エルビウムヤグレーザーのエルビウムというのは(erbium)原子の名前。見た目は銀白色をした金属です。
ヤグレーザーのYAGというのはイットリウムという原子とアルミニウムからできたガーネットのような透明な人工宝石。ルビーレーザーやアレキサンドライトレーザーはそれぞれ天然の宝石をレーザーの母材としていますが、ヤグレーザーはYAGという人工宝石が母材となっています。
YAGは1960年代からレーザーの母材として使用されていた素材で耐熱性、放熱性などあらゆる点において優れているとして多用されてきました。

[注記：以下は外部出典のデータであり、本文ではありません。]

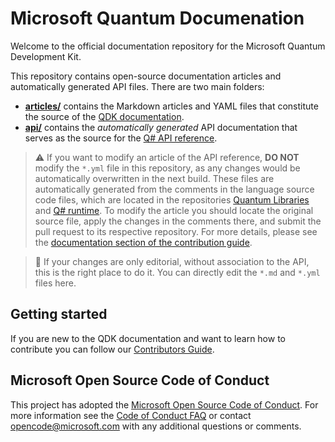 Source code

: # Microsoft Quantum Documenation
Welcome to the official documentation repository for the Microsoft Quantum Development Kit.


This repository contains open-source documentation articles and automatically generated API files.  There are two main folders:
- **[articles/](./articles)** contains the Markdown articles and YAML files that constitute the source of the [QDK documentation](https://docs.microsoft.com/quantum/?view=qsharp-preview).
- **[api/](./api)** contains the *automatically generated* API documentation that serves as the source for the [Q# API reference](https://docs.microsoft.com/en-us/qsharp/api/?view=qsharp-preview).

> :warning: If you want to modify an article of the API reference, **DO NOT** modify the `*.yml` file in this repository, as any changes would be automatically overwritten in the next build. These files are automatically generated from the comments in the language source code files, which are located in the repositories [Quantum Libraries](https://github.com/microsoft/QuantumLibraries) and [Q# runtime](https://github.com/microsoft/qsharp-runtime). To modify the article you should locate the original source file, apply the changes in the comments there, and submit the pull request to its respective repository.
> For more details, please see the [documentation section of the contribution guide](https://docs.microsoft.com/quantum/contributing/docs).

> :pencil: If your changes are only editorial, without association to the API, this is the right place to do it. You can directly edit 
> the `*.md` and `*.yml` files here.
## Getting started
If you are new to the QDK documentation and want to learn how to contribute you can follow our [Contributors Guide](https://docs.microsoft.com/quantum/contributing/?view=qsharp-preview).

## Microsoft Open Source Code of Conduct
This project has adopted the [Microsoft Open Source Code of Conduct](https://opensource.microsoft.com/codeofconduct/).
For more information see the [Code of Conduct FAQ](https://opensource.microsoft.com/codeofconduct/faq/) or contact [opencode@microsoft.com](mailto:opencode@microsoft.com) with any additional questions or comments.
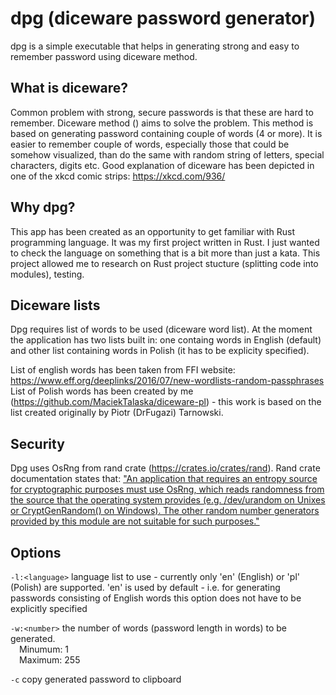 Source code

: dpg (diceware password generator)
=================================

dpg is a simple executable that helps in generating strong and easy to remember password using diceware method.

What is diceware?
-----------------

Common problem with strong, secure passwords is that these are hard to remember. Diceware method () aims to solve the problem. This method is based on generating password containing couple of words (4 or more). It is easier to remember couple of words, especially those that could be somehow visualized, than do the same with random string of letters, special characters, digits etc. Good explanation of diceware has been depicted in one of the xkcd comic strips: https://xkcd.com/936/

Why dpg?
--------

This app has been created as an opportunity to get familiar with Rust programming language. It was my first project written in Rust. I just wanted to check the language on something that is a bit more than just a kata. This project allowed me to research on Rust project stucture (splitting code into modules), testing.

Diceware lists
--------------

Dpg requires list of words to be used (diceware word list). At the moment the application has two lists built in: one containg words in English (default) and other list containing words in Polish (it has to be explicity specified). 

List of english words has been taken from FFI website: https://www.eff.org/deeplinks/2016/07/new-wordlists-random-passphrases
List of Polish words has been created by me (https://github.com/MaciekTalaska/diceware-pl) - this work is based on the list created originally by Piotr (DrFugazi) Tarnowski.

Security
--------

Dpg uses OsRng from rand crate (https://crates.io/crates/rand). Rand crate documentation states that: ["An application that requires an entropy source for cryptographic purposes must use OsRng, which reads randomness from the source that the operating system provides (e.g. /dev/urandom on Unixes or CryptGenRandom() on Windows). The other random number generators provided by this module are not suitable for such purposes."](https://docs.rs/rand/0.4.2/rand/#cryptographic-security) 

Options
-------
`-l:<language>`     language list to use - currently only 'en' (English) or 'pl' (Polish) are supported. 'en' is used by default - i.e. for generating passwords consisting of English words this option does not have to be explicitly specified

`-w:<number>`       the number of words (password length in words) to be generated.<br>
                    &emsp;Minumum: 1<br>
                    &emsp;Maximum: 255<br>

`-c`                copy generated password to clipboard
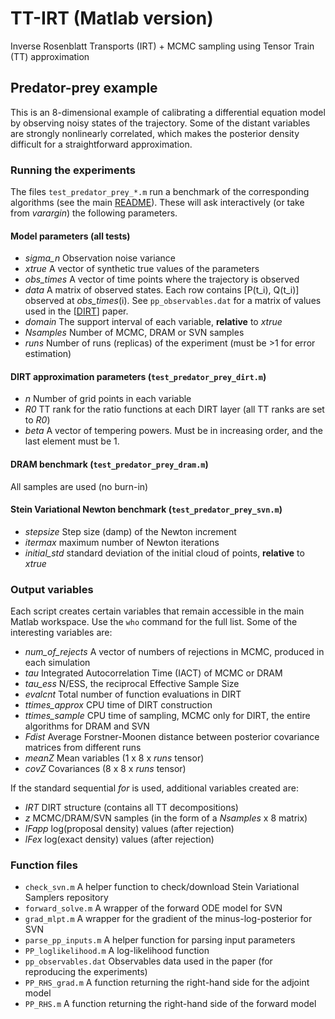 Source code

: # TT-IRT (Matlab version)
Inverse Rosenblatt Transports (IRT) + MCMC sampling using Tensor Train (TT) approximation


## Predator-prey example

This is an 8-dimensional example of calibrating a differential equation model by observing noisy states of the trajectory.
Some of the distant variables are strongly nonlinearly correlated, which makes the posterior density difficult for a straightforward approximation.

### Running the experiments

The files `test_predator_prey_*.m` run a benchmark of the corresponding algorithms (see the main [README](https://github.com/dolgov/TT-IRT/blob/master/README.md)).
These will ask interactively (or take from *varargin*) the following parameters.

#### Model parameters (all tests)
 * *sigma_n* Observation noise variance
 * *xtrue* A vector of synthetic true values of the parameters
 * *obs_times* A vector of time points where the trajectory is observed
 * *data* A matrix of observed states. Each row contains [P(t_i), Q(t_i)] observed at *obs_times*(i). See `pp_observables.dat` for a matrix of values used in the [[DIRT](https://arxiv.org/abs/2007.06968)] paper.
 * *domain* The support interval of each variable, **relative** to *xtrue*
 * *Nsamples* Number of MCMC, DRAM or SVN samples
 * *runs* Number of runs (replicas) of the experiment (must be >1 for error estimation)

#### DIRT approximation parameters (`test_predator_prey_dirt.m`)
 * *n* Number of grid points in each variable
 * *R0* TT rank for the ratio functions at each DIRT layer (all TT ranks are set to *R0*)
 * *beta* A vector of tempering powers. Must be in increasing order, and the last element must be 1.

#### DRAM benchmark (`test_predator_prey_dram.m`)

All samples are used (no burn-in)

#### Stein Variational Newton benchmark (`test_predator_prey_svn.m`)
 * *stepsize* Step size (damp) of the Newton increment
 * *itermax* maximum number of Newton iterations
 * *initial_std* standard deviation of the initial cloud of points, **relative** to *xtrue*


### Output variables

Each script creates certain variables that remain accessible in the main Matlab workspace.
Use the `who` command for the full list.
Some of the interesting variables are:

 * *num_of_rejects* A vector of numbers of rejections in MCMC, produced in each simulation
 * *tau* Integrated Autocorrelation Time (IACT) of MCMC or DRAM
 * *tau_ess* N/ESS, the reciprocal Effective Sample Size
 * *evalcnt* Total number of function evaluations in DIRT
 * *ttimes_approx* CPU time of DIRT construction
 * *ttimes_sample* CPU time of sampling, MCMC only for DIRT, the entire algorithms for DRAM and SVN
 * *Fdist* Average Forstner-Moonen distance between posterior covariance matrices from different runs
 * *meanZ* Mean variables (1 x 8 x *runs* tensor)
 * *covZ*  Covariances (8 x 8 x *runs* tensor)

If the standard sequential *for* is used, additional variables created are:

 * *IRT* DIRT structure (contains all TT decompositions)
 * *z* MCMC/DRAM/SVN samples (in the form of a *Nsamples* x 8 matrix)
 * *lFapp* log(proposal density) values (after rejection)
 * *lFex* log(exact density) values (after rejection)



### Function files

 * `check_svn.m` A helper function to check/download Stein Variational Samplers repository
 * `forward_solve.m` A wrapper of the forward ODE model for SVN
 * `grad_mlpt.m` A wrapper for the gradient of the minus-log-posterior for SVN
 * `parse_pp_inputs.m` A helper function for parsing input parameters
 * `PP_loglikelihood.m` A log-likelihood function
 * `pp_observables.dat` Observables data used in the paper (for reproducing the experiments)
 * `PP_RHS_grad.m`  A function returning the right-hand side for the adjoint model
 * `PP_RHS.m` A function returning the right-hand side of the forward model

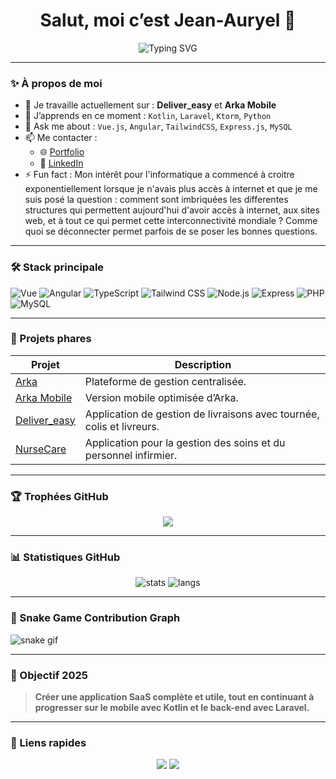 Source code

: <h1 align="center">Salut, moi c’est Jean-Auryel 👋</h1>
<p align="center">
  <img src="https://readme-typing-svg.demolab.com?font=Fira+Code&pause=1000&center=true&width=435&lines=Développeur+Fullstack+Web+%2F+Mobile;Passionné+par+l'innovation+numérique;Toujours+en+quête+d'apprentissage+💻" alt="Typing SVG" />
</p>

---

### ✨ À propos de moi

- 🔭 Je travaille actuellement sur : **Deliver_easy** et **Arka Mobile**
- 🌱 J’apprends en ce moment : `Kotlin`, `Laravel`, `Ktorm`, `Python`
- 💬 Ask me about : `Vue.js`, `Angular`, `TailwindCSS`, `Express.js`, `MySQL`
- 📫 Me contacter :
  - 🌐 [Portfolio](https://jean-auryel.dev)
  - 💼 [LinkedIn](https://www.linkedin.com/in/jean-auryel-isma%C3%ABl-akinotcho-a60a0661?utm_source=share&utm_campaign=share_via&utm_content=profile&utm_medium=android_app)
- ⚡ Fun fact : Mon intérêt pour l'informatique a commencé à croitre exponentiellement lorsque je n'avais plus accès à internet et que je me suis posé la question : comment sont imbriquées les differentes structures qui permettent aujourd'hui d'avoir accès à internet, aux sites web, et à tout ce qui permet cette interconnectivité mondiale ? Comme quoi se déconnecter permet parfois de se poser les bonnes questions.

---

### 🛠️ Stack principale

![Vue](https://img.shields.io/badge/Vue.js-35495E?style=for-the-badge&logo=vue.js&logoColor=4FC08D)
![Angular](https://img.shields.io/badge/Angular-DD0031?style=for-the-badge&logo=angular&logoColor=white)
![TypeScript](https://img.shields.io/badge/TypeScript-007ACC?style=for-the-badge&logo=typescript)
![Tailwind CSS](https://img.shields.io/badge/TailwindCSS-38B2AC?style=for-the-badge&logo=tailwind-css)
![Node.js](https://img.shields.io/badge/Node.js-339933?style=for-the-badge&logo=node.js)
![Express](https://img.shields.io/badge/Express.js-000000?style=for-the-badge&logo=express&logoColor=white)
![PHP](https://img.shields.io/badge/PHP-777BB4?style=for-the-badge&logo=php)
![MySQL](https://img.shields.io/badge/MySQL-4479A1?style=for-the-badge&logo=mysql)

---

### 🚀 Projets phares

| Projet        | Description |
|---------------|-------------|
| [Arka](https://github.com/jeanauryel/Arka) | Plateforme de gestion centralisée. |
| [Arka Mobile](https://github.com/jeanauryel/Arka-Mobile) | Version mobile optimisée d’Arka. |
| [Deliver_easy](https://github.com/jeanauryel/Deliver_easy) | Application de gestion de livraisons avec tournée, colis et livreurs. |
| [NurseCare](https://github.com/jeanauryel/NurseCare) | Application pour la gestion des soins et du personnel infirmier. |

---

### 🏆 Trophées GitHub

<p align="center">
  <img src="https://github-profile-trophy.vercel.app/?username=jeanauryel&theme=onedark&margin-w=15&no-frame=true" />
</p>

---

### 📊 Statistiques GitHub

<p align="center">
  <img src="https://github-readme-stats.vercel.app/api?username=jeanauryel&show_icons=true&theme=radical" alt="stats" />
  <img src="https://github-readme-stats.vercel.app/api/top-langs/?username=jeanauryel&layout=compact&theme=radical" alt="langs" />
</p>

---

### 🐍 Snake Game Contribution Graph

![snake gif](https://github.com/jeanauryel/jeanauryel/blob/output/github-contribution-grid-snake.svg)

---

### 🎯 Objectif 2025

> **Créer une application SaaS complète et utile, tout en continuant à progresser sur le mobile avec Kotlin et le back-end avec Laravel.**

---

### 🔗 Liens rapides

<p align="center">
  <a href="https://jeanauryel.github.io/portfolio/"><img src="https://img.shields.io/badge/-Voir mon Portfolio-000?style=for-the-badge&logo=firefox&logoColor=white"/></a>
  <a href="https://www.linkedin.com/in/jean-auryel-isma%C3%ABl-akinotcho-a60a0661?utm_source=share&utm_campaign=share_via&utm_content=profile&utm_medium=android_app"><img src="https://img.shields.io/badge/-Me contacter sur LinkedIn-0077B5?style=for-the-badge&logo=linkedin&logoColor=white"/></a>
</p>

レーザーの波長は水分吸収率がもっとも高い領域の2940nmで蒸散作用が強く、照射した部分の周囲にほとんど熱作用を起こさないタイプのレーザーです。同じように水分吸収率が高いレーザーには炭酸ガスレーザーがあります。そのため、エルビウムヤグレーザーと炭酸ガスレーザーが比較されることが多くなっています。
蒸散作用が高いということは、言ってみれば、照射した部分が蒸発してなくなってしまうということ。さらにエルビウムヤグレーザーは「熱変性、熱凝固が極めて少ない」タイプのレーザーです。熱変性が少ないということは、熱によって起こる、創収縮作用(傷が治るときに皮膚が引っ張られるようになる現象)がほとんどないということ。ただし、熱凝固が少ない分、止血効果が引くというデメリットがあります。
いわゆる「ヤグレーザー」はYAGにネオジウム(Nd)という原子を不純物として混合させています。これに対し、エルビウムヤグレーザーはYAGにエルビウム(Er)を混ぜて作ったものを母材としています。混合させる不純物の違いによって肌に与える熱作用やレーザーがもつ波長が違ってくるため、適応となる症状も異なるのです。
なぜ、エルビウムヤグレーザーが単に「エルビウムレーザー」と呼ばれることがあるか?というと、誕生した当初はレーザーの母材のほとんどにYAGが用いられていたため、省略されて名前が定着してしまったものだと考えられます。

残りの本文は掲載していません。